> **WHAT YOU NEED TO DO**:
Please reproduce exactly the line that contains "Summary Task overview](../images/summary-tasks-4.8.png)" and every line after it through the end of the records below, adding nothing else.
***
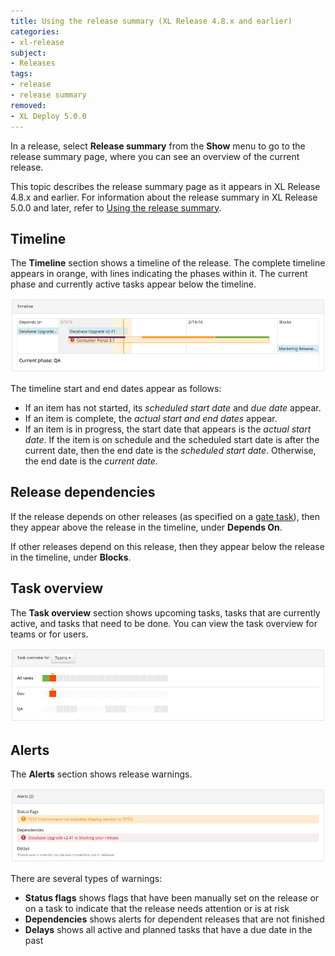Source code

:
 ```yaml
---
title: Using the release summary (XL Release 4.8.x and earlier)
categories:
- xl-release
subject:
- Releases
tags:
- release
- release summary
removed:
- XL Deploy 5.0.0
---
```


In a release, select **Release summary** from the **Show** menu to go to the release summary page, where you can see an overview of the current release.

This topic describes the release summary page as it appears in XL Release 4.8.x and earlier. For information about the release summary in XL Release 5.0.0 and later, refer to [Using the release summary](/xl-release/how-to/using-the-release-summary.html).

## Timeline

The **Timeline** section shows a timeline of the release. The complete timeline appears in orange, with lines indicating the phases within it. The current phase and currently active tasks appear below the timeline.

![Release Summary Timeline](../images/summary-timeline-4.8.png)

The timeline start and end dates appear as follows:

* If an item has not started, its *scheduled start date* and *due date* appear.
* If an item is complete, the *actual start and end dates* appear.
* If an item is in progress, the start date that appears is the *actual start date*. If the item is on schedule and the scheduled start date is after the current date, then the end date is the *scheduled start date*. Otherwise, the end date is the *current date*.

## Release dependencies

If the release depends on other releases (as specified on a [gate task](/xl-release/how-to/create-a-gate-task.html)), then they appear above the release in the timeline, under **Depends On**.

If other releases depend on this release, then they appear below the release in the timeline, under **Blocks**.

## Task overview

The **Task overview** section shows upcoming tasks, tasks that are currently active, and tasks that need to be done. You can view the task overview for teams or for users.

![Release Summary Task overview](../images/summary-tasks-4.8.png)

## Alerts

The **Alerts** section shows release warnings.

![Release Summary Task overview](../images/summary-alerts-4.8.png)

There are several types of warnings:

* **Status flags** shows flags that have been manually set on the release or on a task to indicate that the release needs attention or is at risk
* **Dependencies** shows alerts for dependent releases that are not finished
* **Delays** shows all active and planned tasks that have a due date in the past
***
> **ANSWER BOX**:
![Release Summary Task overview](../images/summary-tasks-4.8.png)

## Alerts

The **Alerts** section shows release warnings.

![Release Summary Task overview](../images/summary-alerts-4.8.png)

There are several types of warnings:

* **Status flags** shows flags that have been manually set on the release or on a task to indicate that the release needs attention or is at risk
* **Dependencies** shows alerts for dependent releases that are not finished
* **Delays** shows all active and planned tasks that have a due date in the past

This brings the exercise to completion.